◆ **Action item**:
Determine the count of lines containing "begin" in the entries below and return only that figure.

Entries taken from a collection:
::::
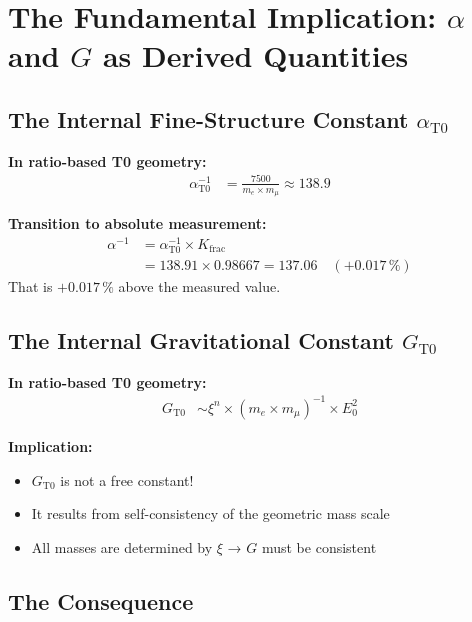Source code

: 	\section{The Fundamental Implication: $\alpha$ and $G$ as Derived Quantities}
	
	\subsection{The Internal Fine-Structure Constant $\alpha_{\text{T0}}$}
	
	\textbf{In ratio-based T0 geometry:}
	\begin{align*}
		\alpha_{\text{T0}}^{-1} &= \frac{7500}{m_e \times m_μ} \approx 138.9
	\end{align*}
	
	\textbf{Transition to absolute measurement:}
	\begin{align*}
		\alpha^{-1} &= \alpha_{\text{T0}}^{-1} \times K_{\text{frac}} \\
		&= 138.91 \times 0.98667 = 137.06 \quad (+0.017\,\%)
	\end{align*}
	That is $+0.017\,\%$ above the measured value.
	
	\subsection{The Internal Gravitational Constant $G_{\text{T0}}$}
	
	\textbf{In ratio-based T0 geometry:}
	\begin{align*}
		G_{\text{T0}} &\sim \xi^n \times (m_e \times m_μ)^{-1} \times E_0^2
	\end{align*}
	
	\textbf{Implication:}
	\begin{itemize}
		\item $G_{\text{T0}}$ is not a free constant!
		\item It results from self-consistency of the geometric mass scale
		\item All masses are determined by $\xi$ → $G$ must be consistent
	\end{itemize}
	
	\subsection{The Consequence}
	
	\begin{center}
	\end{center}
	

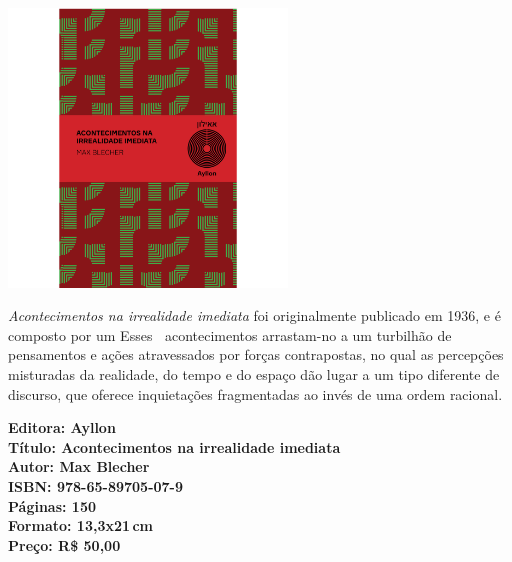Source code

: \begin{center}
\hspace*{.5cm}\includegraphics[width=74mm]{./CAPAS/AYLLON_BLECHER.jpg}
\end{center}
\hspace*{-7cm}\hrulefill\hspace*{-7cm}
\medskip

\noindent{}\textit{Acontecimentos na irrealidade imediata} foi originalmente publicado em 1936, e é composto por um  Esses􏰃􏰀 acontecimentos arrastam-no a um turbilhão de pensamentos e ações atravessados por forças contrapostas, no qual as percepções misturadas da realidade, do tempo e do espaço dão lugar a um tipo diferente de discurso, que oferece inquietações fragmentadas ao invés de uma ordem racional.

\vfill
\noindent\begin{minipage}[c]{1\linewidth}
{\small\textbf{
\hspace*{-.1cm}Editora: Ayllon\\
Título: Acontecimentos na irrealidade imediata\\
Autor: Max Blecher\\ 
ISBN: 978-65-89705-07-9\\
Páginas: 150\\
Formato: 13,3x21\,cm\\
Preço: R\$ 50,00\\
}}
\end{minipage}
\pagebreak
::::
◆ **Finished exercise**:
7